Reflections Are Sometimes Necessary

So I have recently been given the opportunity to help someone who is the same exact position I was in this time last year. I was contacted by a woman whos husband is a little older than myself and was recently diagnosed with the exact same lymphoma with the mutation and all. But that isn't even the biggest thing he is getting the same treatment, at the same hospital (they live close to boston) by the same doctor and the exact same first treatment date. I have been helping them through everything and I am glad I have been able to share my experience and help them see a positive outcome to this terrible disease.
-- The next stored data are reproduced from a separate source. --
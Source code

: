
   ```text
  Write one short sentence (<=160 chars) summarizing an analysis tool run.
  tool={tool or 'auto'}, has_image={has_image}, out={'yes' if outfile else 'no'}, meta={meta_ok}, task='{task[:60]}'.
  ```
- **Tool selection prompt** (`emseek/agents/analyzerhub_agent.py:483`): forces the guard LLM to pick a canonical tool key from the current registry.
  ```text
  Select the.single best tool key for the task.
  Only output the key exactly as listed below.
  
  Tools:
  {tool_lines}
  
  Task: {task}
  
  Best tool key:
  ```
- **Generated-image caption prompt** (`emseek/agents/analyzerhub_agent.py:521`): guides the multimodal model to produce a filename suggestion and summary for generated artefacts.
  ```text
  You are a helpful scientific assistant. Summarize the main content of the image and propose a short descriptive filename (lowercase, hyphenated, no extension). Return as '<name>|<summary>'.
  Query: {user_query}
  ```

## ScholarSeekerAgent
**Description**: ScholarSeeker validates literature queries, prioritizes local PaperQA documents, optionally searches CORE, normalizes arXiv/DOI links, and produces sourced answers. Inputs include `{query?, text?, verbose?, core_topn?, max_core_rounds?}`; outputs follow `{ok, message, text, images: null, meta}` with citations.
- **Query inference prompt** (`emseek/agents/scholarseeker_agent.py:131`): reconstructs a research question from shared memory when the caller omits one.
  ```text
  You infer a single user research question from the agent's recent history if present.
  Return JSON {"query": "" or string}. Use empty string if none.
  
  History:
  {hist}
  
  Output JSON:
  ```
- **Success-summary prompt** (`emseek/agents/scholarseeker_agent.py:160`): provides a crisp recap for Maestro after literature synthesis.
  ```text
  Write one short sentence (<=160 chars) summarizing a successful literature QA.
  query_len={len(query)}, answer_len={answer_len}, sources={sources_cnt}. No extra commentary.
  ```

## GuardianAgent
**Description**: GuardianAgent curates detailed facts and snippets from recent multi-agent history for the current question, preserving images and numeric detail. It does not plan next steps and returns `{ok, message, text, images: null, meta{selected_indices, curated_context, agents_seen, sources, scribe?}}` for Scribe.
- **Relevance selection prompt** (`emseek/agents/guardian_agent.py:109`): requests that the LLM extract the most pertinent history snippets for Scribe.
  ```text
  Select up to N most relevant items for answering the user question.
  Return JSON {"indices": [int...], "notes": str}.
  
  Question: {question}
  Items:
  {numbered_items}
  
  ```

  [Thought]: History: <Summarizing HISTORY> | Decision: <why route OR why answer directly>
So that little back story leads into why I am writing this blog. This coming Friday is my 9 month post treatment check up with my oncologist. It is also a time when my new friend will be having his first 5 day stay at the hospital for his second round of treatment and I am going to visit him while I am there. I had told his wife that I have a lot of books and materials that I got after treatment that would have been more helpful during treatment that I would be more than happy to bring to them. so I decided that I would start getting everything together for them. As I started to do this I looked around the room and decided it was time to take down all the cards and everything from last summer.
while I was taking them down I of course had to read them. And I just found myself smiling, it strikes me as odd that it takes something like a serious illness for you to find out just exactly what you mean to the people in your life. I found cards from friends, family, co-teachers and children in the classes. Aside from cards I have a beaded necklace, mylar balloons, ornaments. I even found a karaoke slip from a friend that had writen a request to sing the chemo song for me. I also found calendar pages (they had daily calendars hanging int the hospital rooms) that some of my friends that had come to visit me wrote me messages on them so that when the nurses changed the days in the morning I had a new message from them. Just as an FYI September 29th is National Alyson Day for those of you who didn't know that. 

As I was going through things I realized that I am truely loved by many people and that says a lot about the kind of person I have made sure to become. I appriciate everything everyone has done for me so please don't anyone take offense to what comes next. As I was taking the cards down there was one card that I decided was my favorite and if you look at there really is nothing special about it.

All it says is congratulations. However this card is from all the nurses on Phillips 21 at MGH. The reason I decided it was my favorite is that although these people really had no idea who I was and even though they managed to touch my life that I some how managed to touch their as well. It made me feel better that even through all that I went through I was still able to continue to be the real me. I am not sure if this is something they do for other patients but I certainly appreciated and will never forget them. They even got me a gift and made sure it was purple cause they knew that was my favorite color.

I am not exactly sure where I was going with this. I think I was just taken aback while looking at everything at how well it all turned out. I am glad that I was finally able to put all that stuff away and that I am able to help someone else who is having to go through the same situation!